Do You Want To Start Subscriptions on a Future Date?
Suppose trials don’t make sense for your use case. For Husmus, this is true. We sell subscriptions for insurance. A standard use case is for a tenant to buy insurance that they want to become active when they move into their new home. Trials don’t make sense here.
Solving this is actually what I’m working on now, so I don’t have a full solution yet. It involves using subscription schedules though. The documentation has a guide for starting a subscription in the future. Given how trials work, it’s safe to assume (I can’t wait to eat these words) that the same rules for invoice generation apply. You will need to collect payment information in advance and then charge the user when the subscription actually starts.
Do You Want To Remind Users of Renewal?
Thankfully, this one is a bit easier to handle. In your account billing settings, you can set the number of days in advance to send an invoice.upcoming event. You will need to handle this webhook event and remind your users in whatever way is appropriate for your app.
What Taxes Do You Need to Collect?
Are you assessing sales tax or VAT? Good news! Stripe will handle that for you. Anything else though, and you’ll want to start reading up on Stripe tax rates.
Husmus currently operates in the UK, which mean means we have to deal with IPT (Insurance Premium Tax). This is a tax that applies to all insurance products sold in the UK. Stripe doesn’t attempt to handle tax rates like this itself, so we need to define the tax ourselves and make sure it is added to all insurance products that the user is subscribed to. As long as it is attached to the subscription item, then when the invoice is generated it will be attached to the corresponding invoice item and users will be charged the correct tax.

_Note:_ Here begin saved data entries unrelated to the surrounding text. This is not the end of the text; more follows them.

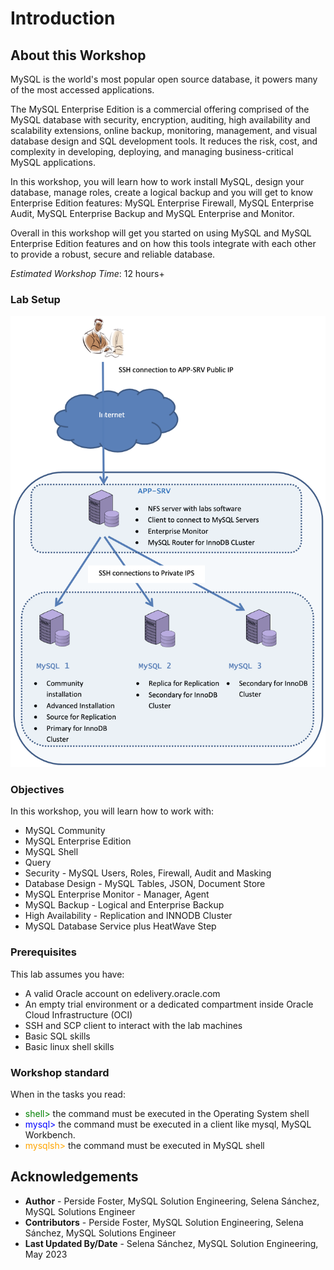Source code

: # Introduction

## About this Workshop

MySQL is the world's most popular open source database, it powers many of the most accessed applications.

The MySQL Enterprise Edition is a commercial offering comprised of the MySQL database with security, encryption, auditing, high availability and scalability extensions, online backup, monitoring, management, and visual database design and SQL development tools. It reduces the risk, cost, and complexity in developing, deploying, and managing business-critical MySQL applications.

In this workshop, you will learn how to work install MySQL, design your database, manage roles, create a logical backup and you will get to know Enterprise Edition features: MySQL Enterprise Firewall, MySQL Enterprise Audit, MySQL Enterprise Backup and MySQL Enterprise and Monitor.

Overall in this workshop will get you started on using MySQL and MySQL Enterprise Edition features and on how this tools integrate with each other to provide a robust, secure and reliable database.

*Estimated Workshop Time*: 12 hours+

### Lab Setup

![MYSQLEE](images/lab-setup-mysqlee.png)

### Objectives

In this workshop, you will learn how to work with:
* MySQL Community
* MySQL Enterprise Edition
* MySQL Shell
* Query
* Security - MySQL Users, Roles, Firewall, Audit and Masking
* Database Design - MySQL Tables, JSON, Document Store
* MySQL Enterprise Monitor - Manager, Agent
* MySQL Backup - Logical and Enterprise Backup
* High Availability - Replication and INNODB Cluster
* MySQL Database Service plus HeatWave Step

### Prerequisites 

This lab assumes you have:
* A valid Oracle account on edelivery.oracle.com
* An empty trial environment or a dedicated compartment inside Oracle Cloud Infrastructure (OCI)
* SSH and SCP client to interact with the lab machines
* Basic SQL skills
* Basic linux shell skills

### Workshop standard
When in the tasks you read: 
* <span style="color:green">shell></span> the command must be executed in the Operating System shell
* <span style="color:blue">mysql></span> the command must be executed in a client like mysql, MySQL Workbench.
* <span style="color: orange">mysqlsh></span> the command must be executed in MySQL shell


## Acknowledgements
* **Author** - Perside Foster, MySQL Solution Engineering, Selena Sánchez, MySQL Solutions Engineer
* **Contributors** -  Perside Foster, MySQL Solution Engineering, Selena Sánchez, MySQL Solutions Engineer
* **Last Updated By/Date** - Selena Sánchez, MySQL Solution Engineering, May 2023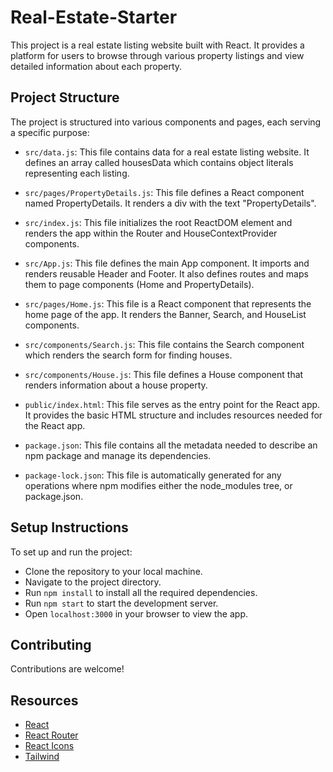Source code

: # Real-Estate-Starter
This project is a real estate listing website built with React. It provides a platform for users to browse through various property listings and view detailed information about each property.

## Project Structure
The project is structured into various components and pages, each serving a specific purpose:

- `src/data.js`: This file contains data for a real estate listing website. It defines an array called housesData which contains object literals representing each listing.

- `src/pages/PropertyDetails.js`: This file defines a React component named PropertyDetails. It renders a div with the text "PropertyDetails".

- `src/index.js`: This file initializes the root ReactDOM element and renders the app within the Router and HouseContextProvider components.

- `src/App.js`: This file defines the main App component. It imports and renders reusable Header and Footer. It also defines routes and maps them to page components (Home and PropertyDetails).

- `src/pages/Home.js`: This file is a React component that represents the home page of the app. It renders the Banner, Search, and HouseList components.

- `src/components/Search.js`: This file contains the Search component which renders the search form for finding houses.

- `src/components/House.js`: This file defines a House component that renders information about a house property.

- `public/index.html`: This file serves as the entry point for the React app. It provides the basic HTML structure and includes resources needed for the React app.

- `package.json`: This file contains all the metadata needed to describe an npm package and manage its dependencies.

- `package-lock.json`: This file is automatically generated for any operations where npm modifies either the node_modules tree, or package.json.

## Setup Instructions
To set up and run the project:

- Clone the repository to your local machine.
- Navigate to the project directory.
- Run `npm install` to install all the required dependencies.
- Run `npm start` to start the development server.
- Open `localhost:3000` in your browser to view the app.

## Contributing
Contributions are welcome! 

## Resources
- [React](https://react.dev)
- [React Router](https://reactrouter.com/en/main)
- [React Icons](https://react-icons.github.io/react-icons/)
- [Tailwind](https://tailwindcss.com)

Stripe supports up to five tax rates per line item, so go nuts. Chances are Stripe can handle the tax rates in your jurisdiction.
Are You Going To Sync Up Subscription Renewal Dates?
Another issue we’re dealing with is if we should sync up subscription renewal dates. Let’s say that you purchase a subscription for one insurance product on the 3rd of the month. Then you purchase another one two weeks later on the 17th. Should these subscriptions be treated independently or not? In our case, we haven’t definitively answered this question. There is a tension between the simplicity of a single subscription vs. most insurance being sold with annual subscriptions. Should the second subscription be independent or sync up with first? Or should it depend on if the insurance is for the same property? Your business may have similar questions.
If you decide to sync up to existing subscriptions, then you get into proration. Luckily, this is another thing that Stripe had good support for, but it’s yet another detail you will need to handle properly.
How Do You Handle Renewal Failures?
I haven’t implemented this yet. That’s a problem for future Brian when subscriptions start to renew. However, it is something on my mind. Once again, Stripe will send you an event when this happens, invoice.payment_failed in this case. Handle the event and prod your user to update their payment method.
Of course, that opens another issue. If you’ve been handling trials or subscriptions that start in the future, chances are that you already have a way for users to enter payment methods. In this case, they probably need to update their payment method. If you haven’t had to care about this yet, you need to now.
Stripe is complicated because payments are complicated. I’ve only scratched the surface on use cases for Stripe subscriptions. The good news is that if you have a simple subscription product, you can probably punt on a lot of these questions. You don’t have to have firm answers to all of these questions up front, but the more you can answer, the better your Stripe experience will be for both you and your customers.